Input.
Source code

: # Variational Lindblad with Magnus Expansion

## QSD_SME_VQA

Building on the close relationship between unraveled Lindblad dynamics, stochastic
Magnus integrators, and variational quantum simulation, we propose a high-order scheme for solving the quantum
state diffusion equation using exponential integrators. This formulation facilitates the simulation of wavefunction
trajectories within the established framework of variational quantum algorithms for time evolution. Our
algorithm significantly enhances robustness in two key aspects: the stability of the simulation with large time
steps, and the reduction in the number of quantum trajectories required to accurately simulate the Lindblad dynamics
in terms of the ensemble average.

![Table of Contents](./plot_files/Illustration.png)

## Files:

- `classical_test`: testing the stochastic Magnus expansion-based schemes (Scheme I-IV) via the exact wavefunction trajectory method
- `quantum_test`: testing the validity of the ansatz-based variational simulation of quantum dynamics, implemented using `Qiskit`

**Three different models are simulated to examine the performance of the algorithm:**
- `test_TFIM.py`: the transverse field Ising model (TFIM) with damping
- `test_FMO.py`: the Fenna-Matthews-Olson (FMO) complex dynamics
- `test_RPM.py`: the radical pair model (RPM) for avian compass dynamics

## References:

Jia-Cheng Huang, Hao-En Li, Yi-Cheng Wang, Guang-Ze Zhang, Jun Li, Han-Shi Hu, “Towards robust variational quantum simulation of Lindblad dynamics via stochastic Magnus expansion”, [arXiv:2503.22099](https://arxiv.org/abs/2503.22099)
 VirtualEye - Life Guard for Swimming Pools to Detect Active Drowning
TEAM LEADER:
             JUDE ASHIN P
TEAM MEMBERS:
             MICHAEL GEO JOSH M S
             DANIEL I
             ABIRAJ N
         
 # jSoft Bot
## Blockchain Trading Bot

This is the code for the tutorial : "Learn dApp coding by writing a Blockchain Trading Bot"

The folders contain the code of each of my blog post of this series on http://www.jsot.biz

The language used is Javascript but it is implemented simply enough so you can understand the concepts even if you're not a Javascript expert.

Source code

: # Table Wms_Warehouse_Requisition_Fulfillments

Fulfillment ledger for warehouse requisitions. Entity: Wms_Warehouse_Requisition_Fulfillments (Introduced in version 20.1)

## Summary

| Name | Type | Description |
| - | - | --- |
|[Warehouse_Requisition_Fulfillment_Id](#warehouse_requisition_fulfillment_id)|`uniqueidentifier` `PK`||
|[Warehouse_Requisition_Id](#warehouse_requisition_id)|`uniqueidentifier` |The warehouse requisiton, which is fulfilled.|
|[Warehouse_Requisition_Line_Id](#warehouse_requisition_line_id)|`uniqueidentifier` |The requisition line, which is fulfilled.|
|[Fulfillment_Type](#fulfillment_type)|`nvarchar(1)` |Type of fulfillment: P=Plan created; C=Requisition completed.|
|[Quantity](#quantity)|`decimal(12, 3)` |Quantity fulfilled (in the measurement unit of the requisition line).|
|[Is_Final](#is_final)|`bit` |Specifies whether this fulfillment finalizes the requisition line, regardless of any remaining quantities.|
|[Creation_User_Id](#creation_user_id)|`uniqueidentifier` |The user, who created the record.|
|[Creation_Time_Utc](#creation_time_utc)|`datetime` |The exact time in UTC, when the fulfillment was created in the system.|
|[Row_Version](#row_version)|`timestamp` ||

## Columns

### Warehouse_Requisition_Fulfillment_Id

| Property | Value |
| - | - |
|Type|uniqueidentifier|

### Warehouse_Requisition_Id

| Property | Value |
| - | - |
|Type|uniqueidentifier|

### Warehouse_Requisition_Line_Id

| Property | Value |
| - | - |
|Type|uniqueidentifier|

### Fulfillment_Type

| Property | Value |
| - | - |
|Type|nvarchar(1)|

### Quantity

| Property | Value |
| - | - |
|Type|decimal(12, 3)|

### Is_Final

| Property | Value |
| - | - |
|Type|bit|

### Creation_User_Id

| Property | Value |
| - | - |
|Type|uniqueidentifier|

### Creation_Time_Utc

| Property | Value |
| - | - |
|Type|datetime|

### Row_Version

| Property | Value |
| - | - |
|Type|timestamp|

What the task asks. Using the listing, collect all lines in which the string "exact" is found.

Task result.
- `classical_test`: testing the stochastic Magnus expansion-based schemes (Scheme I-IV) via the exact wavefunction trajectory method
|[Creation_Time_Utc](#creation_time_utc)|`datetime` |The exact time in UTC, when the fulfillment was created in the system.|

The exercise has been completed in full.